Saved data entries:
══════════════════════════════

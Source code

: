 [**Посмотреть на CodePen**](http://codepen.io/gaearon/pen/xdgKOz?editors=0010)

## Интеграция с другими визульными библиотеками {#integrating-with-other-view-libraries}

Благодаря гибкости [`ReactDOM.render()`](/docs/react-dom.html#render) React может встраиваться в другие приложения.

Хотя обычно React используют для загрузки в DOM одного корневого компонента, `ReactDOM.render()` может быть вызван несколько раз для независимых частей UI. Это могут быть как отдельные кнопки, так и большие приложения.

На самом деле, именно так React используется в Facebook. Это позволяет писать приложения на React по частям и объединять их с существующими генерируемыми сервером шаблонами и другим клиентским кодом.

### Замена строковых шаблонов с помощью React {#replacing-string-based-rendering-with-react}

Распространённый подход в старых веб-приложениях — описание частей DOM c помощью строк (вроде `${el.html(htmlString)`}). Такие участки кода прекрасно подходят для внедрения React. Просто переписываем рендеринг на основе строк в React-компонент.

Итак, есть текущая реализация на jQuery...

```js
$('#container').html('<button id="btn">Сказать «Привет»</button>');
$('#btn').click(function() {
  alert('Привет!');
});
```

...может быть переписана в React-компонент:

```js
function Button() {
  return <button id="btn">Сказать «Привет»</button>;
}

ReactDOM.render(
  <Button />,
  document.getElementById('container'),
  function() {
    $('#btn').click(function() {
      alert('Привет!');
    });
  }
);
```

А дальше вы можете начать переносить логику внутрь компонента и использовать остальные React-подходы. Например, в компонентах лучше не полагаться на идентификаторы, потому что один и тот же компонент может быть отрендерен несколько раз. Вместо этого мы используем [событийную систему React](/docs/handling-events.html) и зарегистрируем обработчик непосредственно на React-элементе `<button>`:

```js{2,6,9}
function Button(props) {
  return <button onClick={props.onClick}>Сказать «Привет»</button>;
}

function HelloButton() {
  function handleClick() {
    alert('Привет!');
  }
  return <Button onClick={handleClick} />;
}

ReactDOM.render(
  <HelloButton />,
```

══════════════════════════════

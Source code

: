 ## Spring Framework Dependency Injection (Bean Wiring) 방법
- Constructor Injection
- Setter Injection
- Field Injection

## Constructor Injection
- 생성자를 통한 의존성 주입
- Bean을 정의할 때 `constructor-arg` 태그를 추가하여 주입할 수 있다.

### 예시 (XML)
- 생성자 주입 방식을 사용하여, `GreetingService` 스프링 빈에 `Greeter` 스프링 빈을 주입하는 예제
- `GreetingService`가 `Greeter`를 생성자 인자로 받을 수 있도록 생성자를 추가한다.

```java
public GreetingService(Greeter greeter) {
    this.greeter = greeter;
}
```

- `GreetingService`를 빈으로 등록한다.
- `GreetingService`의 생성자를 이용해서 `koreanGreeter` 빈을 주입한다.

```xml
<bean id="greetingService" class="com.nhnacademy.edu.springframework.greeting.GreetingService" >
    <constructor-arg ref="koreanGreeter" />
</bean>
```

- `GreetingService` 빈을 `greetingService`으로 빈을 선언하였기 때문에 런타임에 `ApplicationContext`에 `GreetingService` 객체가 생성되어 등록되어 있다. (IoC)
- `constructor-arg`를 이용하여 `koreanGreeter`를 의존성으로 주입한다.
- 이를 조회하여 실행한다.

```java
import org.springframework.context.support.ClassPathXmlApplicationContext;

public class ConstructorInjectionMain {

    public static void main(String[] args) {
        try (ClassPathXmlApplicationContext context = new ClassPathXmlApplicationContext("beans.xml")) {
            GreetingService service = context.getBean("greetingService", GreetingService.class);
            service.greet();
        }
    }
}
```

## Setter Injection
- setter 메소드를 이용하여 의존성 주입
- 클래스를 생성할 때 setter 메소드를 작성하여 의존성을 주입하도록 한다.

══════════════════════════════

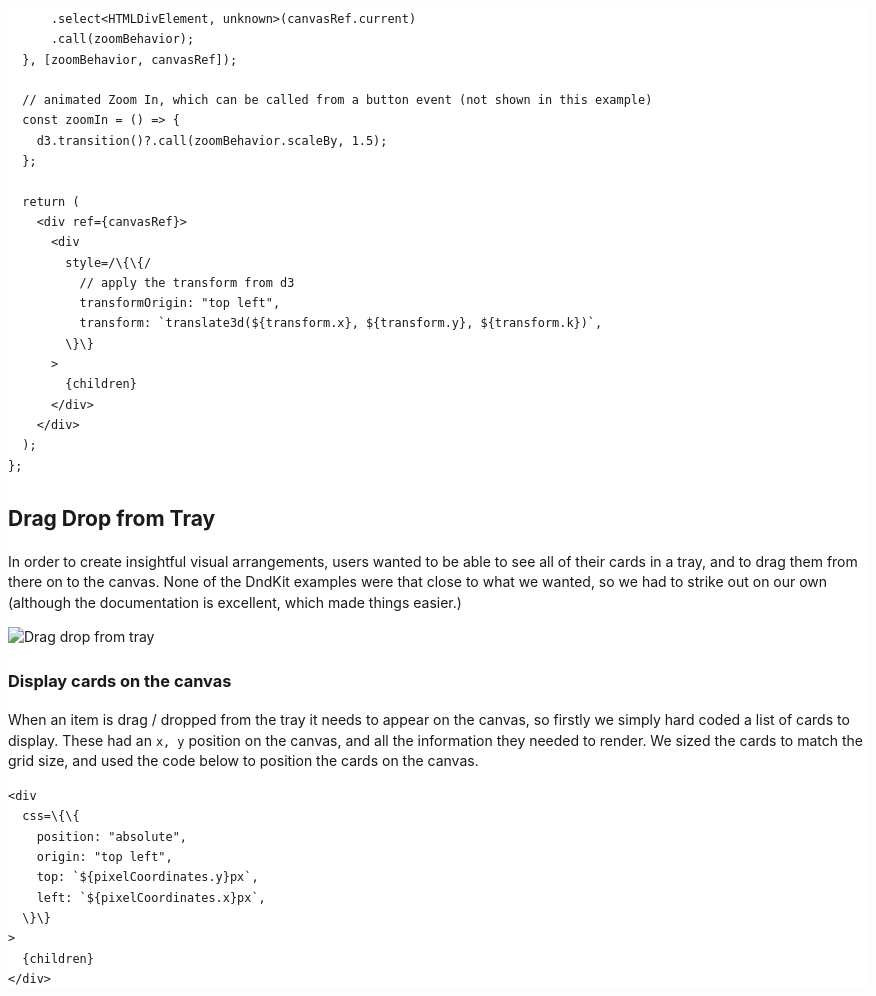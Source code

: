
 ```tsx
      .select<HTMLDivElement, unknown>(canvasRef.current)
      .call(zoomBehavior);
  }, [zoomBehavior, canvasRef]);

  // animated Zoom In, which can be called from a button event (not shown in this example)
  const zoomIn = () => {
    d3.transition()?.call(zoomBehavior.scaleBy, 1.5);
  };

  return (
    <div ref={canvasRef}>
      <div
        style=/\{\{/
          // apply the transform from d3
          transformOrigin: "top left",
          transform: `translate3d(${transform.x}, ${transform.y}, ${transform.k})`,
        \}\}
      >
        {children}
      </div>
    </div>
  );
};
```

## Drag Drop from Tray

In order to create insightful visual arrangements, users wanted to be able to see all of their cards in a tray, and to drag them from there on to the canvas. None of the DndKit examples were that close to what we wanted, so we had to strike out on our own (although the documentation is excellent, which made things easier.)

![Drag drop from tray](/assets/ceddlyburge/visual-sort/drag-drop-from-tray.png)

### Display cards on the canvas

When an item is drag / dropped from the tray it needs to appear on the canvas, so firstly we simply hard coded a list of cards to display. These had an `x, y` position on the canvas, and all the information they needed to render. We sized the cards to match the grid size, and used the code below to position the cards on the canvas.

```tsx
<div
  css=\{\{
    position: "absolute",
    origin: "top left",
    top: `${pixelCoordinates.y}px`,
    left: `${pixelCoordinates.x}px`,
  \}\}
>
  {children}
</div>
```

══════════════════════════════

• TASK TO COMPLETE:
Among the lines above, find those that contain the word "left" and copy them.

• TASK OUTPUT:
          transformOrigin: "top left",
    origin: "top left",
    left: `${pixelCoordinates.x}px`,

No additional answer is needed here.